Human Intervention Points:
Configuration: Users select Knowledge Model, metrics, attributes, filters. Users enable/disable GenAI features.
Evaluation of Insights & Explanations: Users must critically evaluate the relevance, validity, and accuracy of each generated metrics, insights and their LLM-generated explanation. The system "cannot produce relevant insights with 100% precision, nor can it distinguish correlation from causation." LLMs also "can produce unexpected or irrelevant answers." Subject matter expertise is paramount.
Prioritization: Users "bookmark" insights and can "dismiss" others.
Validation in Views: Users interact with auto-generated Views for detailed validation.
(Future) Feedback: Users may be able to provide feedback (e.g., like/dislike) on LLM-generated explanations.
Decision to Act: Users determine if an insight represents a true business opportunity.
Monitoring & Evaluation:
Users directly evaluate insights and explanations. Future feedback mechanisms will contribute to the evaluation of LLM outputs.
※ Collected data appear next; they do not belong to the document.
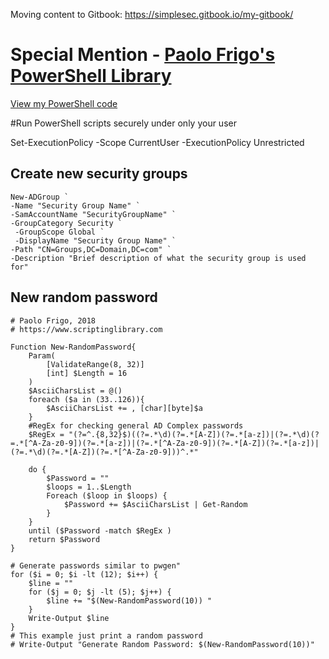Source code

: Moving content to Gitbook: https://simplesec.gitbook.io/my-gitbook/
# Special Mention - [Paolo Frigo's PowerShell Library](https://github.com/PaoloFrigo/scriptinglibrary/tree/master/Blog/PowerShell)
[View my PowerShell code](https://github.com/users/simpletechgithub/projects/13)

#Run PowerShell scripts securely under only your user

Set-ExecutionPolicy -Scope CurrentUser -ExecutionPolicy Unrestricted

## Create new security groups
```
New-ADGroup `
-Name "Security Group Name" `
-SamAccountName "SecurityGroupName" `
-GroupCategory Security `
 -GroupScope Global `
 -DisplayName "Security Group Name" `
-Path "CN=Groups,DC=Domain,DC=com" `
-Description "Brief description of what the security group is used for"
```
## New random password
```
# Paolo Frigo, 2018
# https://www.scriptinglibrary.com

Function New-RandomPassword{
    Param(
        [ValidateRange(8, 32)]
        [int] $Length = 16
    )
    $AsciiCharsList = @()
    foreach ($a in (33..126)){
        $AsciiCharsList += , [char][byte]$a
    }
    #RegEx for checking general AD Complex passwords
    $RegEx = "(?=^.{8,32}$)((?=.*\d)(?=.*[A-Z])(?=.*[a-z])|(?=.*\d)(?=.*[^A-Za-z0-9])(?=.*[a-z])|(?=.*[^A-Za-z0-9])(?=.*[A-Z])(?=.*[a-z])|(?=.*\d)(?=.*[A-Z])(?=.*[^A-Za-z0-9]))^.*"

    do {
        $Password = ""
        $loops = 1..$Length
        Foreach ($loop in $loops) {
            $Password += $AsciiCharsList | Get-Random
        }
    }
    until ($Password -match $RegEx )
    return $Password
}

# Generate passwords similar to pwgen"
for ($i = 0; $i -lt (12); $i++) {
    $line = ""
    for ($j = 0; $j -lt (5); $j++) {
        $line += "$(New-RandomPassword(10)) "
    }
    Write-Output $line
}
# This example just print a random password
# Write-Output "Generate Random Password: $(New-RandomPassword(10))"

```
##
Celonis may track aggregated usage metrics.
If underlying data/knowledge changes and insights are recomputed, LLM explanations are also recomputed.
5. Safety & Security
Data Security: Operates within the Celonis EMS security framework, respecting user permissions (Edit Package, Use Data Model). Insights and explanations are generated based on data the user is authorized to access. Standard Celonis data encryption and access controls apply.
AI Kill Switch: An AI kill switch, if enabled at a higher level, would prevent users from enabling LLM explanations.
Data Privacy (for LLM features): Users must agree to the Celonis AI Addendum to use LLM-assisted features. Procedures for the deletion of LLM-generated data (e.g., upon AI kill switch activation or customer request) are important considerations.
System Reliability: Dependent on the Celonis EMS platform, "Recommended Insights" services, and the availability of the integrated LLM capabilities.
6. Ethical Considerations
Fairness & Non-Discrimination:
Core Insights: Risk of misleading insights if data/configuration is biased or if users misinterpret correlation. Human evaluation is key.
GenAI features: LLMs could potentially generate inaccurate or subtly biased explanations, though the primary aim is to clarify technical terms. Minimized through careful prompting, but risk of "unexpected or irrelevant answers" exists. Users must critically assess if the explanation accurately aids their understanding of the underlying data-driven insight.
Transparency & Explainability:
Core Insights: System provides applied filters and metrics. Auto-generated Views aid validation. The "Recommended Insights" algorithms are complex.
GenAI fratures: This feature significantly enhances the transparency and understandability of insight cards by translating cryptic codes and providing contextual titles. However, the LLM's own reasoning process for generating a specific explanation remains a "black box." Transparency here is about the output's clarity and the user's ability to configure its use.
Error Handling: System provides warnings (e.g., if AI kill switch is on, cost/rate limits for LLM use are reached, or necessary models are not enabled).
Accountability: Users are responsible for validating insights and any decisions made based on them, including those aided by LLM explanations.